The critical difference between this and a COPYRIGHT is that anyone can still use the phrase "to be or not to be" in literature or everyday parlance or in corporate communications or journalism or even in certain kinds of advertizing capacities so long as it doesn't infringe on Calvin Klein's trademarked ad campaign. Excatly how "infringement* is established is a *little* gray, but it basically comes down to whether you are creating confusion in the marketplace or using the tagline in such a way that people will think your product is somehow affiliated with the Calvin Klein one.
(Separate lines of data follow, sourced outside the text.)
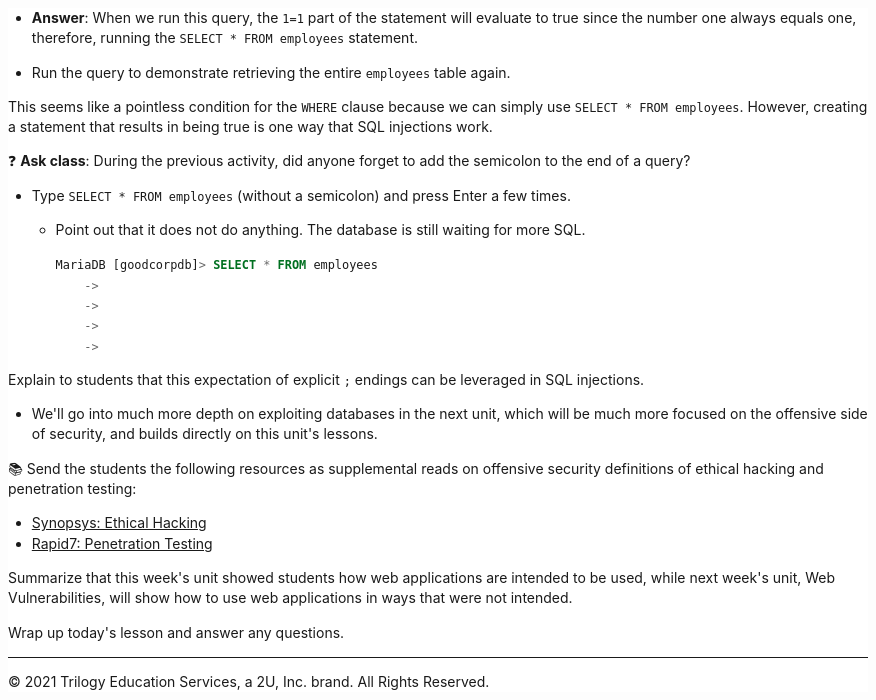 - **Answer**: When we run this query, the `1=1` part of the statement will evaluate to true since the number one always equals one, therefore, running the `SELECT * FROM employees` statement.

- Run the query to demonstrate retrieving the entire `employees` table again.

This seems like a pointless condition for the `WHERE` clause because we can simply use `SELECT * FROM employees`. However, creating a statement that results in being true is one way that SQL injections work.

:question: **Ask class**: During the previous activity, did anyone forget to add the semicolon to the end of a query?

- Type `SELECT * FROM employees` (without a semicolon) and press Enter a few times. 

  - Point out that it does not do anything. The database is still waiting for more SQL.

    ```SQL
    MariaDB [goodcorpdb]> SELECT * FROM employees 
        -> 
        -> 
        -> 
        -> 
    ```

Explain to students that this expectation of explicit `;` endings can be leveraged in SQL injections. 

- We'll go into much more depth on exploiting databases in the next unit, which will be much more focused on the offensive side of security, and builds directly on this unit's lessons.

:books: Send the students the following resources as supplemental reads on offensive security definitions of ethical hacking and penetration testing:

  - [Synopsys: Ethical Hacking](https://www.synopsys.com/glossary/what-is-ethical-hacking.html)
  - [Rapid7: Penetration Testing](https://www.rapid7.com/fundamentals/penetration-testing/)

Summarize that this week's unit showed students how web applications are intended to be used, while next week's unit, Web Vulnerabilities, will show how to use web applications in ways that were not intended.

Wrap up today's lesson and answer any questions.


---

© 2021 Trilogy Education Services, a 2U, Inc. brand. All Rights Reserved.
All of the above is perfectly legitimate and reasonable use and protection of trademarks, both legal and common-sense. What would NOT be legitimate would be if Calvin Klein were to then go out and sue anyone who quoted Hamlet or staged, filmed, or published the play, i.e. if Calvin Klein tried to assert exclusive ownership of the line as though they had a copyright on it. Monster has basically been doing an even more egregious version of this by trying to effectively assert complete ownership of the word "Monster."

People sometimes tend to conflate copyright with trademark and they are not the same thing. A copyright gives you the complete rights to something and generally means that anyone who wants to use it has to get your permission or at least pay you certain prescribed royalties. A trademark refers to some kind of mark (such as a company name, logo, jingle or slogan) that you use to identify your company or product in the marketplace. You do not necessarily have any exclusive rights to that image or text or whatever, but other people or organizations are not allowed to use it to capitalize on your name or reputation. If it is a totally original word such as "Texaco" then you pretty much have exclusive rights only because it would be pretty hard to demonstrate any legitimate use of the word other than to refer to your trademark.

If you trademark a commonplace term such as "apple" then people are only prohibited from using it in ways that would cause confusion. E.g. they can still sell apple pie or candy-apple lip gloss or hard apple cider or write songs about apples but they could not make an apple mp3 player or computer and they'd probably run into trouble if they tried to make apple office furniture.

Cheers.
2007/08/07 00:14:02
Ognis
Elise is on all kinds of cell phones, and cheap keyboards. It's pretty much all over the place.